### Activity:
Without the pictures, extract every line from the start of the material to the line containing "tasks if necessary.", both ends included.
═════ Material shown
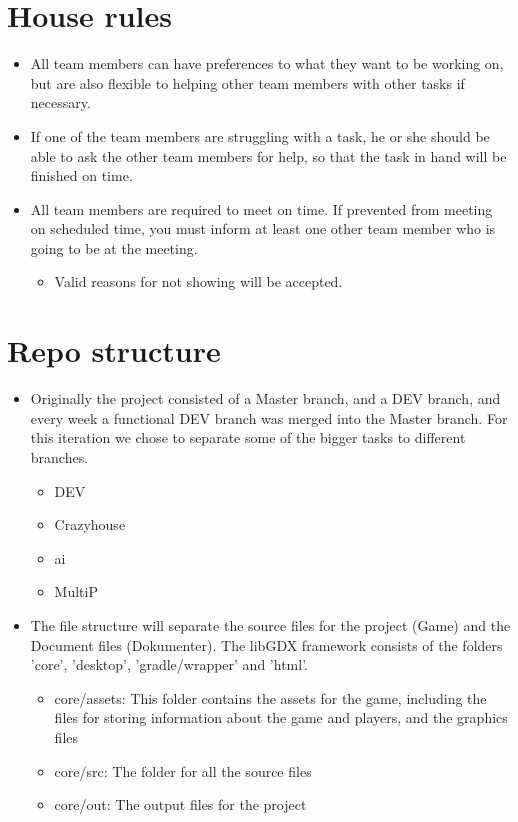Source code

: \documentclass{article}
\begin{document}
\newpage
\section*{House rules}
\begin{itemize}
\item All team members can have preferences to what they want to be working on, but are also flexible to helping other team members with other tasks if necessary.
\item If one of the team members are struggling with a task, he or she should be able to ask the other team members for help, so that the task in hand will be finished on time.
\item All team members are required to meet on time. If prevented from meeting on scheduled time, you must inform at least one other team member who is going to be at the meeting.
	\begin{itemize}
	\item Valid reasons for not showing will be accepted.
	\end{itemize}
\end{itemize}
\section*{Repo structure}
\begin{itemize}
\item Originally the project consisted of a Master branch, and a DEV branch, and every week a functional DEV branch was merged into the Master branch. For this iteration we chose to separate some of the bigger tasks to different branches.
\begin{itemize}
        \item DEV
        \item Crazyhouse
        \item ai 
        \item MultiP
        \end{itemize}
\item The file structure will separate the source files for the project (Game) and the Document files (Dokumenter). The libGDX framework consists of the folders 'core', 'desktop', 'gradle/wrapper' and 'html'.
    \begin{itemize}
        \item core/assets: This folder contains the assets for the game, including the files for storing information about the game and players, and the graphics files
        \item core/src: The folder for all the source files
        \item core/out: The output files for the project
        \end{itemize}
\end{itemize}
\end{document}
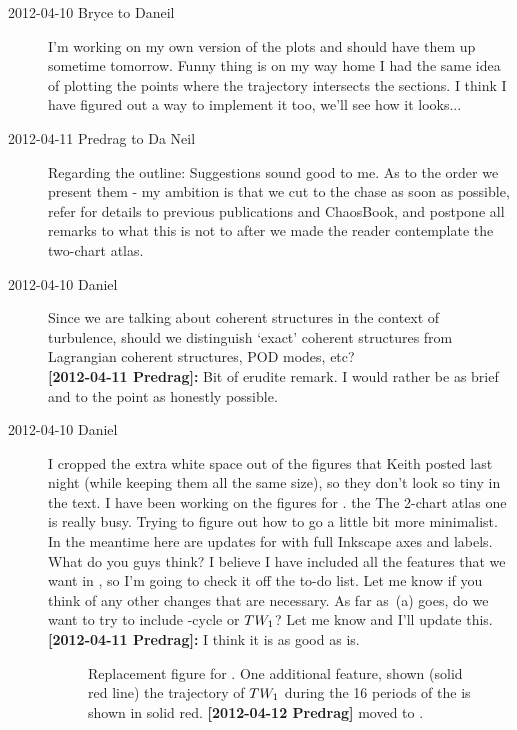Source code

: \begin{description}
\item[2012-04-10 Bryce to Daneil] I'm working on my own version of the
plots and should have them up sometime tomorrow. Funny thing is on my way
home I had the same idea of plotting the points where the trajectory
intersects the sections. I think I have figured out a way to implement it
too, we'll see how it looks...

\item[2012-04-11 Predrag to Da Neil] Regarding the outline: Suggestions
sound good to me. As to the order we present them - my ambition is that
we cut to the chase as soon as possible, refer for details to previous
publications and ChaosBook, and postpone all remarks to what this is not
to after we made the reader contemplate the two-chart atlas.

\item[2012-04-10 Daniel]
    Since we are talking about coherent structures in the context
    of turbulence, should we distinguish `exact' coherent structures from
    Lagrangian coherent structures, POD modes, etc?
 \\
{\bf [2012-04-11 Predrag]: } Bit of erudite remark. I would rather be as
brief and to the point as honestly possible.

\item[2012-04-10 Daniel] I cropped the extra white space out of the
figures that Keith posted last night (while keeping them all the same
size), so they don't look so tiny in the text. I have been working on the
figures for \cLf. the The 2-chart atlas one is really busy. Trying to
figure out how to go a little bit more minimalist. In the meantime here
are updates for 
with full Inkscape axes and labels. What do you guys think? I believe I
have included all the features that we want in , so
I'm going to check it off the to-do list. Let me know if you think of any
other changes that are necessary. As far as \,(a)
goes, do we want to try to include -cycle or $TW_{1}$? Let
me know and I'll update this. \\
{\bf [2012-04-11 Predrag]: } I think it is as good as is.


\begin{figure}
  \caption{\label{fig:CLEWurst}
  Replacement figure for . One additional feature,
  shown (solid red line) the trajectory of $TW_{1}$ during the 16
  periods of the \rpo is shown in solid red.
  {\bf [2012-04-12 Predrag]} moved to .
  }
\end{figure}


\end{description}
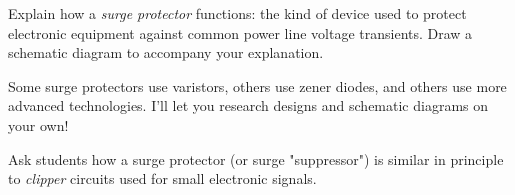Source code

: 

Explain how a {\it surge protector} functions: the kind of device used to protect electronic equipment against common power line voltage transients.  Draw a schematic diagram to accompany your explanation.







Some surge protectors use varistors, others use zener diodes, and others use more advanced technologies.  I'll let you research designs and schematic diagrams on your own!







Ask students how a surge protector (or surge "suppressor") is similar in principle to {\it clipper} circuits used for small electronic signals.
══════════
### Result of the exercise:
Source code

: \documentclass{article}
\begin{document}
\newpage
\section*{House rules}
\begin{itemize}
\item All team members can have preferences to what they want to be working on, but are also flexible to helping other team members with other tasks if necessary.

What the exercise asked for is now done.